Replace the idle loop with a real one. Tell the Z80 to listen for the 50 Hz frame interrupt (IM 1, EI) and HALT until each arrives — so the game beats once per frame, the heartbeat every later unit moves to.

15% of Gloaming

The square is built and the lamplighter stands in it — but the program drew them once and then just sat there, holding the picture with a halt/jr that did nothing useful. That was fine for a still scene. A game is not a still scene. A game runs — frame after frame, reading the player, moving the world, redrawing it — and it never stops until you win or lose.

So the lamplighter needs a loop. And not just any loop: one tied to the screen itself, so the game runs at exactly the same pace on every Spectrum, and so each frame's work lands neatly between one screen-draw and the next. This unit builds that loop — the first of Gloaming's two big techniques, the frame-locked game loop.

Where we start

Unit 2's lamplighter, drawn once and idling on a dead halt/jr loop that holds the picture but does nothing. We replace that idle loop with a living one.

A game is a loop

Every game, on every machine, is the same shape underneath:

forever:
    read the INPUT   (what is the player doing?)
    UPDATE the world (move things, apply the rules)
    DRAW the result  (show the new state)

Round and round, many times a second.
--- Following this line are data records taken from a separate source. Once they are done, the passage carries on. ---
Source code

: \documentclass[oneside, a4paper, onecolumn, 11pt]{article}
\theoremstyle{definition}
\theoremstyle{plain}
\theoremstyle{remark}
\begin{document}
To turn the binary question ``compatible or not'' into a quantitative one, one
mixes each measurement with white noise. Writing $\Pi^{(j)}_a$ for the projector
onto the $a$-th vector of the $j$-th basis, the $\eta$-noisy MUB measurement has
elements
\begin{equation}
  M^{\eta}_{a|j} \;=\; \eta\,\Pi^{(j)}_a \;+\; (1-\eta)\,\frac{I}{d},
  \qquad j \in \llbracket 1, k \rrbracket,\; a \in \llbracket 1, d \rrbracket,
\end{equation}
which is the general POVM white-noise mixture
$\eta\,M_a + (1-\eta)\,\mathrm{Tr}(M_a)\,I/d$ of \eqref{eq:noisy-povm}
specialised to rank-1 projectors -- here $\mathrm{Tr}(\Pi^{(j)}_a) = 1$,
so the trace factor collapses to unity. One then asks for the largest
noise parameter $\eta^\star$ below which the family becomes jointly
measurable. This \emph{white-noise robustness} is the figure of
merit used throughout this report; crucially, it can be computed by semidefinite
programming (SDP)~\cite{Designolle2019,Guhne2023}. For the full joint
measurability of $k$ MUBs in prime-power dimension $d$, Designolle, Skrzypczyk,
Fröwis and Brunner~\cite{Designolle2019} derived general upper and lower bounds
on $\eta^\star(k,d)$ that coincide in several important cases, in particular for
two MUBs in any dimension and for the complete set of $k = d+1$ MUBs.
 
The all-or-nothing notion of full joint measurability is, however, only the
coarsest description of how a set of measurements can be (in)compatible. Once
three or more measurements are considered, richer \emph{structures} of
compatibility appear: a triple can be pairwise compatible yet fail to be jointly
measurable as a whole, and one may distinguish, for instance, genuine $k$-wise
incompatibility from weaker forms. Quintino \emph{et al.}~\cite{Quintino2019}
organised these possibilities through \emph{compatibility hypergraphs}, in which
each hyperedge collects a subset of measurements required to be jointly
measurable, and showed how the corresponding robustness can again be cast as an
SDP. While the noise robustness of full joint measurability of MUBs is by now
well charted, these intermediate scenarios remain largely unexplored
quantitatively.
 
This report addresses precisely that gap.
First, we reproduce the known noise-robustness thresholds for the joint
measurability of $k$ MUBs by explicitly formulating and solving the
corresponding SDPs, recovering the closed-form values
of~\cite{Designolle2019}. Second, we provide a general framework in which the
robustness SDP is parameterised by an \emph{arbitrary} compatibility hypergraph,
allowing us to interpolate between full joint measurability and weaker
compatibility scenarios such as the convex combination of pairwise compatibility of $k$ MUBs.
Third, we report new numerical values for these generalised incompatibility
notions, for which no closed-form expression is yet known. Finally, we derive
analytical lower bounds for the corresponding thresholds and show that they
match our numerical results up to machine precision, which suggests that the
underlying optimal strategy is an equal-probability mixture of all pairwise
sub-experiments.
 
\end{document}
One trip through that cycle is one frame. Our job is to build the forever and the three empty stages inside it; the stages get filled in over the next units (input in Unit 4, movement in Unit 5).

Why lock it to the screen

We could just spin that loop as fast as the Z80 can go. But then the game would run at whatever raw speed the processor manages — and it would do its work at random moments while the screen is being drawn, causing tearing and flicker. Worse, "as fast as possible" is a different speed on a 48K Spectrum, a 128K, and a Next.
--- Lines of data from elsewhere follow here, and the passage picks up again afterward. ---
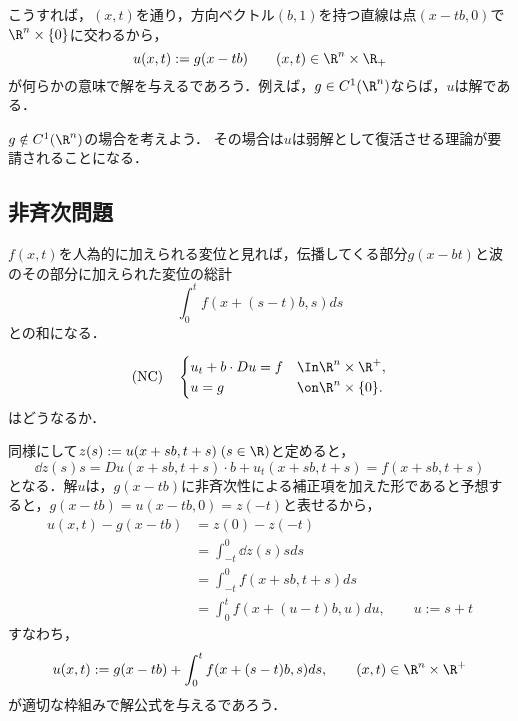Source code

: \documentclass[uplatex,dvipdfmx]{jsreport}
\begin{document}
\begin{observation}\label{observation-homogeneous-transport-eq}
    こうすれば，$(x,t)$を通り，方向ベクトル$(b,1)$を持つ直線は点$(x-tb,0)$で$\R^n\times\{0\}$に交わるから，
    \[u(x,t):=g(x-tb)\qquad(x,t)\in\R^n\times\R_+\]
    が何らかの意味で解を与えるであろう．例えば，$g\in C^1(\R^n)$ならば，$u$は解である．
\end{observation}
\begin{remarks}
    $g\notin C^1(\R^n)$の場合を考えよう．
    その場合は$u$は弱解として復活させる理論が要請されることになる．
\end{remarks}

\subsection{非斉次問題}

\begin{tcolorbox}[colframe=ForestGreen, colback=ForestGreen!10!white,breakable,colbacktitle=ForestGreen!40!white,coltitle=black,fonttitle=\bfseries\sffamily,
title=]
    $f(x,t)$を人為的に加えられる変位と見れば，伝播してくる部分$g(x-bt)$と波のその部分に加えられた変位の総計
    \[\int^t_0f(x+(s-t)b,s)ds\]
    との和になる．
\end{tcolorbox}

\begin{problem}
    \[\text{(NC)}\quad\begin{cases}
        u_t+b\cdot Du=f&\In \R^n\times\R^+,\\
        u=g&\on\R^n\times\{0\}.
    \end{cases}\]
    はどうなるか．
\end{problem}

\begin{observation}\label{observation-nonhomogeneous-transport-eq}
    同様にして$z(s):=u(x+sb,t+s)\;(s\in\R)$と定めると，
    \[\dd{z(s)}{s}=Du(x+sb,t+s)\cdot b+u_t(x+sb,t+s)=f(x+sb,t+s)\]
    となる．解$u$は，$g(x-tb)$に非斉次性による補正項を加えた形であると予想すると，$g(x-tb)=u(x-tb,0)=z(-t)$と表せるから，
    \begin{align*}
        u(x,t)-g(x-tb)&=z(0)-z(-t)\\
        &=\int^0_{-t}\dd{z(s)}{s}ds\\
        &=\int^0_{-t}f(x+sb,t+s)ds\\
        &=\int^t_0f(x+(u-t)b,u)du,\qquad u:=s+t
    \end{align*}
    すなわち，
    \[u(x,t):=g(x-tb)+\int^t_0f(x+(s-t)b,s)ds,\qquad (x,t)\in\R^n\times\R^+\]
    が適切な枠組みで解公式を与えるであろう．
\end{observation}
\end{document}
The fix is to pace the loop to the screen itself. The Spectrum redraws its display 50 times a second, and every time it finishes one complete screen it raises an interrupt — a precise tap on the shoulder, 50 times a second, the same on every machine. If we run our loop exactly once per tap, the game beats at a rock-steady 50 Hz everywhere. That beat is the heartbeat.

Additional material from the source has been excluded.